• _WHAT THE TASK ASKS_
How many lines in the data below contain the string "Array"? State that number only.

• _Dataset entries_
────────────────────
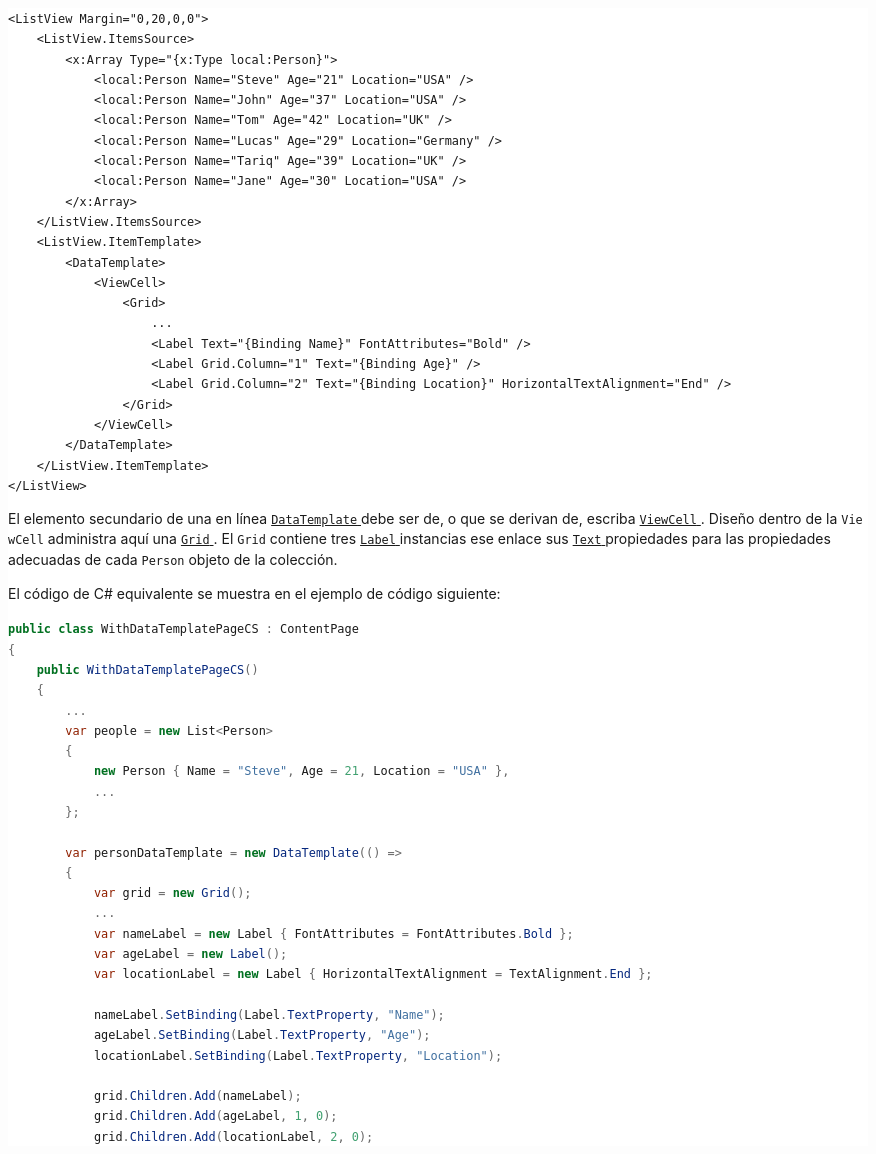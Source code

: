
 ```xaml
<ListView Margin="0,20,0,0">
    <ListView.ItemsSource>
        <x:Array Type="{x:Type local:Person}">
            <local:Person Name="Steve" Age="21" Location="USA" />
            <local:Person Name="John" Age="37" Location="USA" />
            <local:Person Name="Tom" Age="42" Location="UK" />
            <local:Person Name="Lucas" Age="29" Location="Germany" />
            <local:Person Name="Tariq" Age="39" Location="UK" />
            <local:Person Name="Jane" Age="30" Location="USA" />
        </x:Array>
    </ListView.ItemsSource>
    <ListView.ItemTemplate>
        <DataTemplate>
            <ViewCell>
                <Grid>
                    ...
                    <Label Text="{Binding Name}" FontAttributes="Bold" />
                    <Label Grid.Column="1" Text="{Binding Age}" />
                    <Label Grid.Column="2" Text="{Binding Location}" HorizontalTextAlignment="End" />
                </Grid>
            </ViewCell>
        </DataTemplate>
    </ListView.ItemTemplate>
</ListView>
```

El elemento secundario de una en línea [ `DataTemplate` ](https://developer.xamarin.com/api/type/Xamarin.Forms.DataTemplate/) debe ser de, o que se derivan de, escriba [ `ViewCell` ](https://developer.xamarin.com/api/type/Xamarin.Forms.ViewCell/). Diseño dentro de la `ViewCell` administra aquí una [ `Grid` ](https://developer.xamarin.com/api/type/Xamarin.Forms.Grid/). El `Grid` contiene tres [ `Label` ](https://developer.xamarin.com/api/type/Xamarin.Forms.Label/) instancias ese enlace sus [ `Text` ](https://developer.xamarin.com/api/property/Xamarin.Forms.Label.Text/) propiedades para las propiedades adecuadas de cada `Person` objeto de la colección.

El código de C# equivalente se muestra en el ejemplo de código siguiente:

```csharp
public class WithDataTemplatePageCS : ContentPage
{
    public WithDataTemplatePageCS()
    {
        ...
        var people = new List<Person>
        {
            new Person { Name = "Steve", Age = 21, Location = "USA" },
            ...
        };

        var personDataTemplate = new DataTemplate(() =>
        {
            var grid = new Grid();
            ...
            var nameLabel = new Label { FontAttributes = FontAttributes.Bold };
            var ageLabel = new Label();
            var locationLabel = new Label { HorizontalTextAlignment = TextAlignment.End };

            nameLabel.SetBinding(Label.TextProperty, "Name");
            ageLabel.SetBinding(Label.TextProperty, "Age");
            locationLabel.SetBinding(Label.TextProperty, "Location");

            grid.Children.Add(nameLabel);
            grid.Children.Add(ageLabel, 1, 0);
            grid.Children.Add(locationLabel, 2, 0);
```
────────────────────
• _RESULT OF THIS TASK_
2